= Beginning of Section =
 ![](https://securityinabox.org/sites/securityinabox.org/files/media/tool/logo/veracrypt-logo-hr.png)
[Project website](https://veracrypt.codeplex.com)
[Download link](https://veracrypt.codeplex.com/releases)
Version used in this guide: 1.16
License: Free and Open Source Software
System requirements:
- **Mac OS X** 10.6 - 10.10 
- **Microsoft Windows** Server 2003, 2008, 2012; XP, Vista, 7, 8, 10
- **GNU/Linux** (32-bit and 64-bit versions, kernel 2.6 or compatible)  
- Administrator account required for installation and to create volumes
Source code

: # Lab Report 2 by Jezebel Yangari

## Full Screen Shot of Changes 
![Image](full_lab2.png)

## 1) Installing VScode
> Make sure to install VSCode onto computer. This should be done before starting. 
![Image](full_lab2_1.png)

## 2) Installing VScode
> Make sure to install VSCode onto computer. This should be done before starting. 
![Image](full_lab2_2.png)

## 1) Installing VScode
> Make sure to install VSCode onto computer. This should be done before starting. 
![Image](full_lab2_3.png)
= End of Section =
#### EXERCISE
Reproduce the material precisely, including every line.

#### PROBLEM SOLUTION
 ![](https://securityinabox.org/sites/securityinabox.org/files/media/tool/logo/veracrypt-logo-hr.png)
[Project website](https://veracrypt.codeplex.com)
[Download link](https://veracrypt.codeplex.com/releases)
Version used in this guide: 1.16
License: Free and Open Source Software
System requirements:
- **Mac OS X** 10.6 - 10.10 
- **Microsoft Windows** Server 2003, 2008, 2012; XP, Vista, 7, 8, 10
- **GNU/Linux** (32-bit and 64-bit versions, kernel 2.6 or compatible)  
- Administrator account required for installation and to create volumes
Source code

: # Lab Report 2 by Jezebel Yangari

## Full Screen Shot of Changes 
![Image](full_lab2.png)

## 1) Installing VScode
> Make sure to install VSCode onto computer. This should be done before starting. 
![Image](full_lab2_1.png)

## 2) Installing VScode
> Make sure to install VSCode onto computer. This should be done before starting. 
![Image](full_lab2_2.png)

## 1) Installing VScode
> Make sure to install VSCode onto computer. This should be done before starting. 
![Image](full_lab2_3.png)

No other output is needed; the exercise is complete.